Cupid waved his and and, suddenly, it was magic. Bob Stack was in love with Rosemary Bowe. It was nice being in love. But no matter how bright the moonlight shone, bob had made up his mind—he wasn’t going to get married. He had seen what happened to his friends when they got married. First, she’d bring him his pipe and slippers and he’d bring her roses. They’d have dinner by candlelight. But pretty soon they began to get bored . . . or began to argue. Bob was worried, even though Rosemary told him: You Can Stay In Love (even when married).

They were married on January 24th, 1956.

He thought of that day one morning as he leaned out the car window to kiss Rosemary goodbye . . . and he felt guilty.

He searched her pretty face, tilted toward him, and looked for a long minute into her wide blue eyes. He saw so little of her these days. It worried him. Would he wake up one morning to find they’d become strangers?

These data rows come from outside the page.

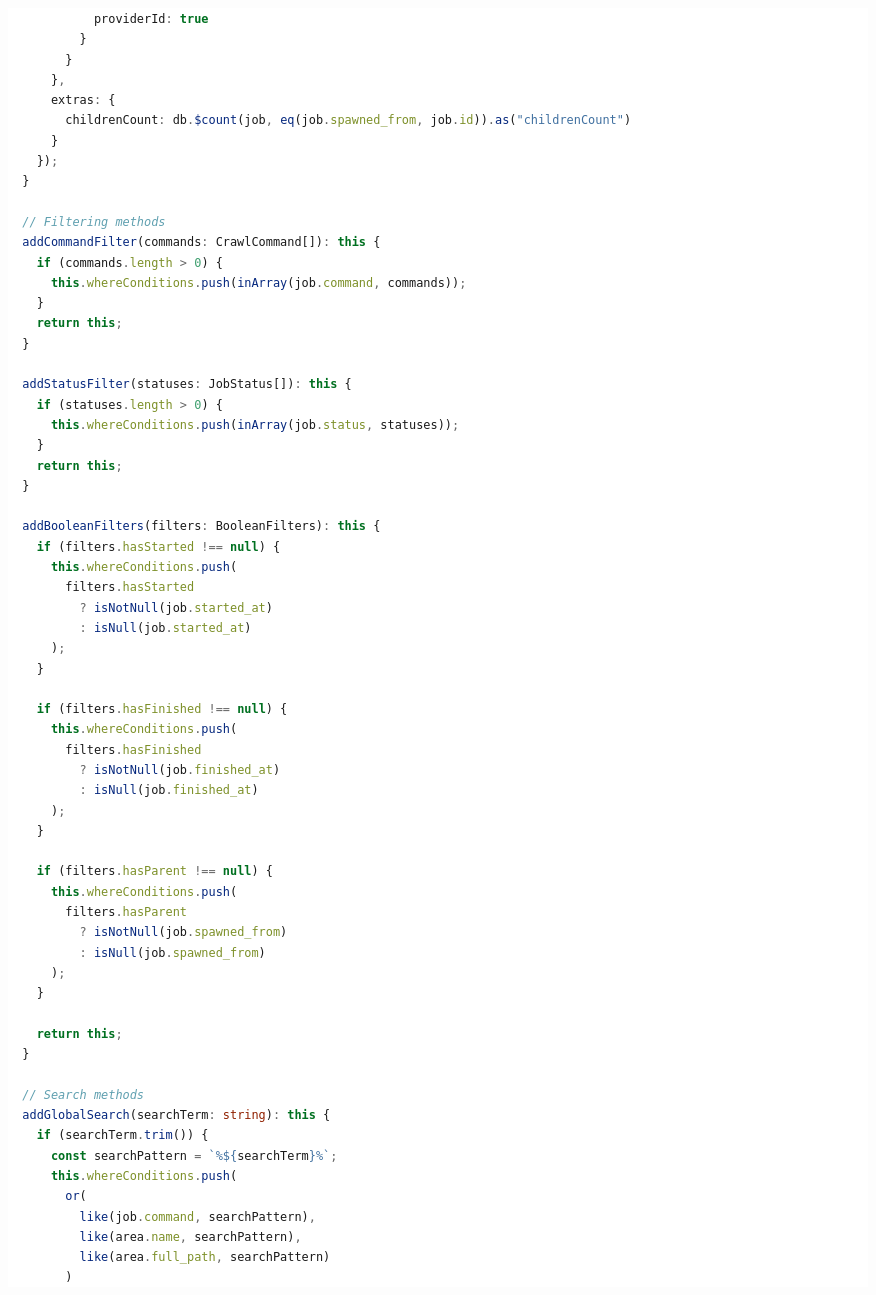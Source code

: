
 ```typescript
            providerId: true
          }
        }
      },
      extras: {
        childrenCount: db.$count(job, eq(job.spawned_from, job.id)).as("childrenCount")
      }
    });
  }
  
  // Filtering methods
  addCommandFilter(commands: CrawlCommand[]): this {
    if (commands.length > 0) {
      this.whereConditions.push(inArray(job.command, commands));
    }
    return this;
  }
  
  addStatusFilter(statuses: JobStatus[]): this {
    if (statuses.length > 0) {
      this.whereConditions.push(inArray(job.status, statuses));
    }
    return this;
  }
  
  addBooleanFilters(filters: BooleanFilters): this {
    if (filters.hasStarted !== null) {
      this.whereConditions.push(
        filters.hasStarted 
          ? isNotNull(job.started_at)
          : isNull(job.started_at)
      );
    }
    
    if (filters.hasFinished !== null) {
      this.whereConditions.push(
        filters.hasFinished 
          ? isNotNull(job.finished_at)
          : isNull(job.finished_at)
      );
    }
    
    if (filters.hasParent !== null) {
      this.whereConditions.push(
        filters.hasParent 
          ? isNotNull(job.spawned_from)
          : isNull(job.spawned_from)
      );
    }
    
    return this;
  }
  
  // Search methods
  addGlobalSearch(searchTerm: string): this {
    if (searchTerm.trim()) {
      const searchPattern = `%${searchTerm}%`;
      this.whereConditions.push(
        or(
          like(job.command, searchPattern),
          like(area.name, searchPattern),
          like(area.full_path, searchPattern)
        )
```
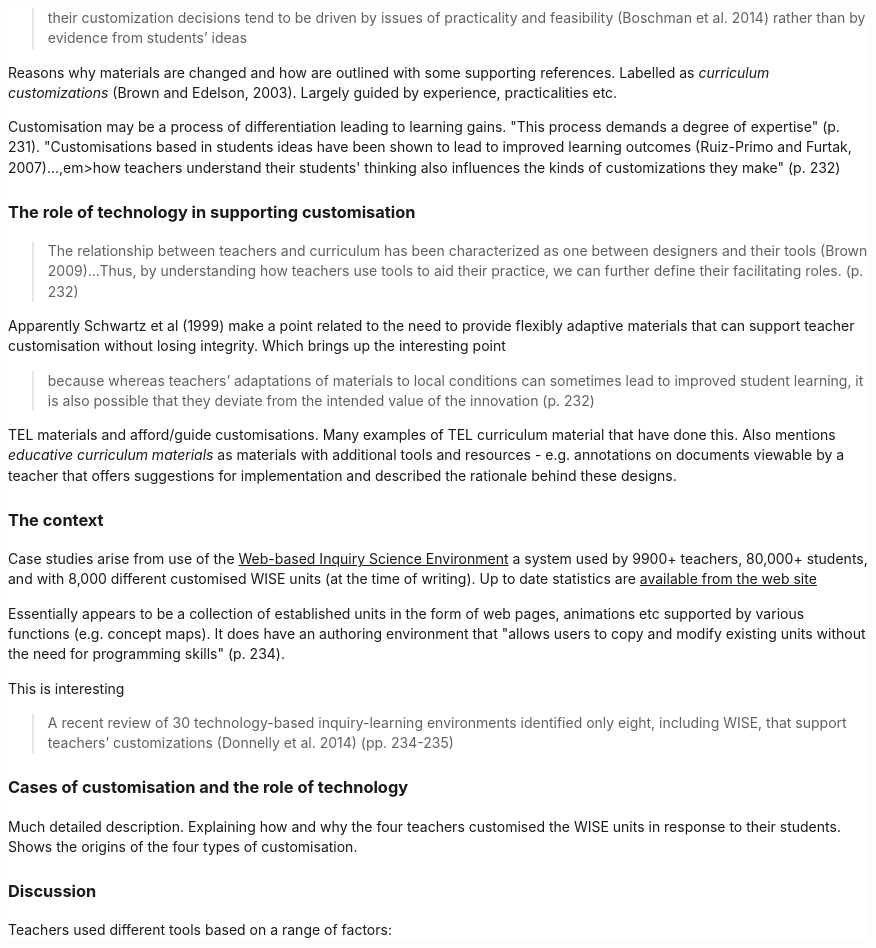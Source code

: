 > their customization decisions tend to be driven by issues of practicality and feasibility (Boschman et al. 2014) rather than by evidence from students’ ideas

Reasons why materials are changed and how are outlined with some supporting references. Labelled as _curriculum customizations_ (Brown and Edelson, 2003). Largely guided by experience, practicalities etc.

Customisation may be a process of differentiation leading to learning gains. "This process demands a degree of expertise" (p. 231). "Customisations based in students ideas have been shown to lead to improved learning outcomes (Ruiz-Primo and Furtak, 2007)...,em>how teachers understand their students' thinking also influences the kinds of customizations they make" (p. 232)

### The role of technology in supporting customisation

> The relationship between teachers and curriculum has been characterized as one between designers and their tools (Brown 2009)...Thus, by understanding how teachers use tools to aid their practice, we can further define their facilitating roles. (p. 232)

Apparently Schwartz et al (1999) make a point related to the need to provide flexibly adaptive materials that can support teacher customisation without losing integrity. Which brings up the interesting point

> because whereas teachers’ adaptations of materials to local conditions can sometimes lead to improved student learning, it is also possible that they deviate from the intended value of the innovation (p. 232)

TEL materials and afford/guide customisations. Many examples of TEL curriculum material that have done this. Also mentions _educative curriculum materials_ as materials with additional tools and resources - e.g. annotations on documents viewable by a teacher that offers suggestions for implementation and described the rationale behind these designs.

### The context

Case studies arise from use of the [Web-based Inquiry Science Environment](http://wise.berkeley.edu/) a system used by 9900+ teachers, 80,000+ students, and with 8,000 different customised WISE units (at the time of writing). Up to date statistics are [available from the web site](http://wise.berkeley.edu/webapp/pages/statistics.html)

Essentially appears to be a collection of established units in the form of web pages, animations etc supported by various functions (e.g. concept maps). It does have an authoring environment that "allows users to copy and modify existing units without the need for programming skills" (p. 234).

This is interesting

> A recent review of 30 technology-based inquiry-learning environments identified only eight, including WISE, that support teachers’ customizations (Donnelly et al. 2014) (pp. 234-235)

### Cases of customisation and the role of technology

Much detailed description. Explaining how and why the four teachers customised the WISE units in response to their students. Shows the origins of the four types of customisation.

### Discussion

Teachers used different tools based on a range of factors:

He was glad they’d managed to have breakfast together, today, even if now he had to take off fast or he’d be late on the set. “It’s all your fault,” he’d teased her once. “If you hadn’t married me, I’d probably have gone on being the guy who always almost made it.” He was serious, too, when he gave her a lot of credit for the success he’d made playing lawman Eliot Ness in “The Untouchables.” Still, it meant long hours away from her. She never said anything, but he knew it was hard on her.

“What about dinner, Dear,” she asked now, hopefully. “Will you be home?”

“No, Honey,” he shook his head. “The way things look, I’ll be working until one, maybe two in the morning.”



Rosemary leaned inside to continue the conversation.

“Okay,” she said, making her voice cheerful. “Then I’ll bring dinner out to you.”

“That’s some idea,” he laughed. But, then, something about the way her chin was set made him stop. “Hey, you’re not serious, are you?” he asked. She nodded her head. “You’re a honey,” he said, rumpling her hair. “But forget it. Don’t bother. You put up with enough for my show.”

He moved off, waving goodbye, but Rosemary had the last word anyway.

“Don’t be silly,” she called after him. “I’d love to.”



He didn’t hear her. The car engine had drowned out her words and he was already nosing his car toward the studio, and grinning to himself as he pictured her showing up in the middle of the night like Little Red Riding Hood with her basket of food, on the blustery backlot in Culver City where they shot the night scenes.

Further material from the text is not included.